In South Dakota v. Dole, the state challenged a grant of federal funding for roads that required South Dakota to raise its minimum drinking age to 21 or lose 5% of the state's ongoing federal transportation funding. The Court recognized that a circumstance could exist where the conditions placed on receipt of the federal money were so extreme that they amounted to coercion of the states. The Court ruled in favor of the federal government, finding that a loss of 5% of ongoing transportation funding was minimal and that the state's argument that it was “coercion [was] shown to be more rhetoric than fact.” Despite the Court's specific holding in Dole, the case left open the possibility that a future grant program offered to the states by Congress could be struck down if the grant conditions were so onerous that a court could determine that they amounted to "coercion."

Is Utah required to give student-identifying data to the federal government or other states because of the Common Core or SBAC?

Neither Utah's adoption of the Common Core nor its past participation in SBAC require Utah or its school districts and charter schools to share data or report student information. Utah school districts and charter schools are required to report certain aggregated (non-identifying) student information pursuant to certain federal programs, but both of the largest federal public education programs explicitly prohibit the reporting of student identifying information to the federal government. Utah will have to comply with the same federal reporting requirements whether it continues to use its current standards based on the Common Core or if Utah adopts other core standards created exclusively for Utah.

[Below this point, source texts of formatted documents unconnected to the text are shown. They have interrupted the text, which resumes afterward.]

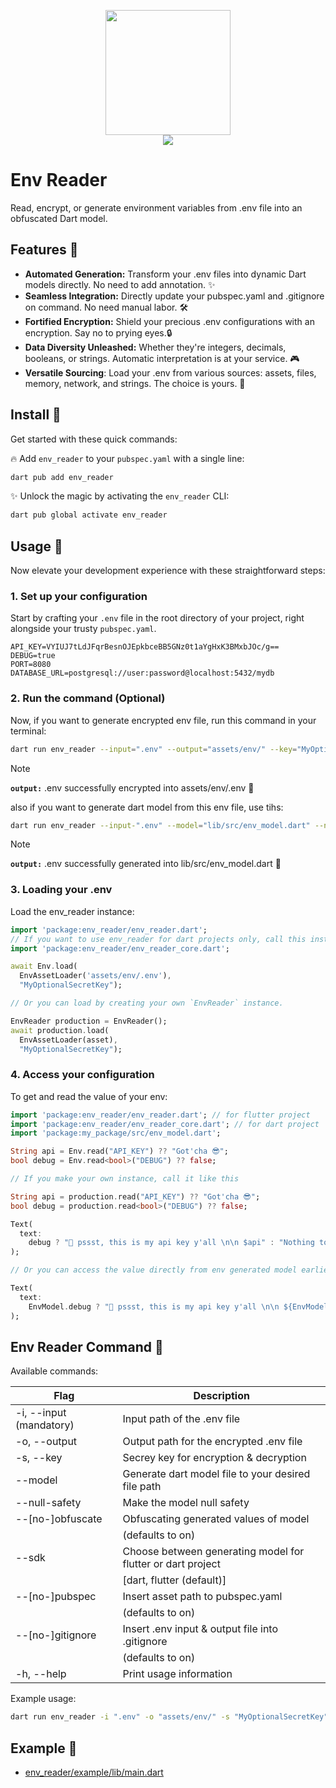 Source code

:<p align="center">
  <img src='https://user-images.githubusercontent.com/45191605/274121951-21239cc4-37b3-4dd2-864f-d5f528da4e22.png' width=200 height=200/>
  <br>
  <a href='https://pub.dev/packages/env_reader'><img src='https://img.shields.io/pub/v/env_reader.svg?logo=flutter&color=blue&style=flat-square'/></a>
</p>

# Env Reader
Read, encrypt, or generate environment variables from .env file into an obfuscated Dart model.

## Features 🚀
- **Automated Generation:** Transform your .env files into dynamic Dart models directly. No need to add annotation. ✨
- **Seamless Integration:** Directly update your pubspec.yaml and .gitignore on command. No need manual labor. 🛠️ 
- **Fortified Encryption:** Shield your precious .env configurations with an encryption. Say no to prying eyes.🔒  
- **Data Diversity Unleashed:** Whether they're integers, decimals, booleans, or strings. Automatic interpretation is at your service. 🎮
- **Versatile Sourcing**: Load your .env from various sources: assets, files, memory, network, and strings. The choice is yours. 🔄

## Install 🚀
Get started with these quick commands:

🔥 Add `env_reader` to your `pubspec.yaml` with a single line: 
```bash
dart pub add env_reader
```
  
✨ Unlock the magic by activating the `env_reader` CLI:
```bash
dart pub global activate env_reader
```

## Usage 🚀
Now elevate your development experience with these straightforward steps:

### 1. Set up your configuration
Start by crafting your `.env` file in the root directory of your project, right alongside your trusty `pubspec.yaml`.
```env
API_KEY=VYIUJ7tLdJFqrBesnOJEpkbceBB5GNz0t1aYgHxK3BMxbJOc/g==
DEBUG=true
PORT=8080
DATABASE_URL=postgresql://user:password@localhost:5432/mydb
```

### 2. Run the command (Optional)
Now, if you want to generate encrypted env file, run this command in your terminal:
```bash
dart run env_reader --input=".env" --output="assets/env/" --key="MyOptionalSecretKey"
```
> [!NOTE]
> **`output:`** .env successfully encrypted into assets/env/.env 🚀

also if you want to generate dart model from this env file, use tihs:
```bash
dart run env_reader --input-".env" --model="lib/src/env_model.dart" --null-safety
```
> [!NOTE]
> **`output:`** .env successfully generated into lib/src/env_model.dart 🎉

### 3. Loading your .env
Load the env_reader instance:
```dart
import 'package:env_reader/env_reader.dart';
// If you want to use env_reader for dart projects only, call this instead ↓↓
import 'package:env_reader/env_reader_core.dart';

await Env.load(
  EnvAssetLoader('assets/env/.env'),
  "MyOptionalSecretKey");

// Or you can load by creating your own `EnvReader` instance.

EnvReader production = EnvReader();
await production.load(
  EnvAssetLoader(asset),
  "MyOptionalSecretKey");
```

### 4. Access your configuration
To get and read the value of your env:
```dart
import 'package:env_reader/env_reader.dart'; // for flutter project
import 'package:env_reader/env_reader_core.dart'; // for dart project
import 'package:my_package/src/env_model.dart';

String api = Env.read("API_KEY") ?? "Got'cha 😎";
bool debug = Env.read<bool>("DEBUG") ?? false;

// If you make your own instance, call it like this

String api = production.read("API_KEY") ?? "Got'cha 😎";
bool debug = production.read<bool>("DEBUG") ?? false;

Text(
  text:
    debug ? "🤫 pssst, this is my api key y'all \n\n $api" : "Nothing to see here 🤪",
);

// Or you can access the value directly from env generated model earlier

Text(
  text:
    EnvModel.debug ? "🤫 pssst, this is my api key y'all \n\n ${EnvModel.apiKey}" : "Nothing to see here 🤪",
);
```

## Env Reader Command 🚀
Available commands:

| Flag                     | Description                                                  |
|--------------------------|--------------------------------------------------------------|
| -i, --input (mandatory)  | Input path of the .env file                                  |
| -o, --output             | Output path for the encrypted .env file                      |
| -s, --key                | Secrey key for encryption & decryption                       |
| --model                  | Generate dart model file to your desired file path           |
| --null-safety            | Make the model null safety                                   |
| --[no-]obfuscate         | Obfuscating generated values of model                        |
|                          | (defaults to on)                                             |
| --sdk                    | Choose between generating model for flutter or dart project  |
|                          | [dart, flutter (default)]                                    |
| --[no-]pubspec           | Insert asset path to pubspec.yaml                            |
|                          | (defaults to on)                                             |
| --[no-]gitignore         | Insert .env input & output file into .gitignore              |
|                          | (defaults to on)                                             |
| -h, --help               | Print usage information                                      |

Example usage:
```bash
dart run env_reader -i ".env" -o "assets/env/" -s "MyOptionalSecretKey" --model="lib/src/env_model.dart" --null-safety --sdk flutter
```


## Example 🚀

- <a href="https://github.com/Nialixus/env_reader/blob/main/example/lib/main.dart">env_reader/example/lib/main.dart</a>

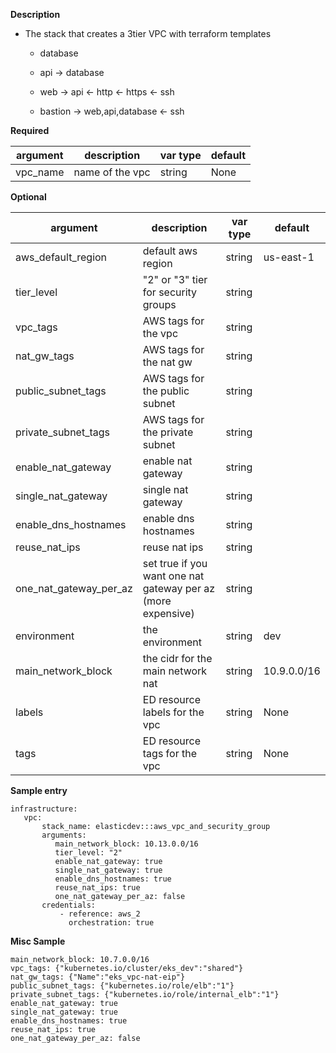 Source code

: **Description**
  - The stack that creates a 3tier VPC with terraform templates
     - database

     - api -> database
        
     - web -> api
           <- http
           <- https
           <- ssh

     - bastion -> web,api,database
           <- ssh

**Required**

| argument      | description                            | var type | default      |
| ------------- | -------------------------------------- | -------- | ------------ |
| vpc_name   | name of the vpc                 | string   | None         |

**Optional**

| argument           | description                            | var type |  default      |
| ------------- | -------------------------------------- | -------- | ------------ |
| aws_default_region   | default aws region               | string   | us-east-1         |
| tier_level   | "2" or "3" tier for security groups                | string   |  |
| vpc_tags   | AWS tags for the vpc                | string   | |
| nat_gw_tags   | AWS tags for the nat gw                | string   | |
| public_subnet_tags   | AWS tags for the public subnet                | string   | |
| private_subnet_tags   | AWS tags for the private subnet                | string   | |
| enable_nat_gateway   | enable nat gateway                | string   | |
| single_nat_gateway   | single nat gateway                | string   | |
| enable_dns_hostnames   | enable dns hostnames                | string   | |
| reuse_nat_ips   | reuse nat ips                | string   | |
| one_nat_gateway_per_az   | set true if you want one nat gateway per az (more expensive)                | string   | |
| environment   | the environment                | string   | dev |
| main_network_block   | the cidr for the main network nat                | string   | 10.9.0.0/16 |
| labels   | ED resource labels for the vpc                 | string   | None |
| tags   | ED resource tags for the vpc                 | string   | None |

**Sample entry**

```
infrastructure:
   vpc:
       stack_name: elasticdev:::aws_vpc_and_security_group
       arguments:
          main_network_block: 10.13.0.0/16
          tier_level: "2"
          enable_nat_gateway: true
          single_nat_gateway: true
          enable_dns_hostnames: true
          reuse_nat_ips: true
          one_nat_gateway_per_az: false
       credentials:
           - reference: aws_2
             orchestration: true
```

**Misc Sample**
```
main_network_block: 10.7.0.0/16
vpc_tags: {"kubernetes.io/cluster/eks_dev":"shared"}
nat_gw_tags: {"Name":"eks_vpc-nat-eip"}
public_subnet_tags: {"kubernetes.io/role/elb":"1"}
private_subnet_tags: {"kubernetes.io/role/internal_elb":"1"}
enable_nat_gateway: true
single_nat_gateway: true
enable_dns_hostnames: true
reuse_nat_ips: true
one_nat_gateway_per_az: false
```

There is some concern about data sharing that may be associated with using national assessments. Those will arguably link Utah into national data banks that we don’t have control. Therefore, Utah will not have any say regarding what information is collected or to whom it is distributed. So it may be more fair to say that Utah schools are required to report certain aggregated (non-identifying) student information pursuant to certain federal programs. The Legislature has attempted to secure the information of Utah students, but this is an issue that has proven to be complicated. Some people fear that federal FERPA changes have made it optional to share this data.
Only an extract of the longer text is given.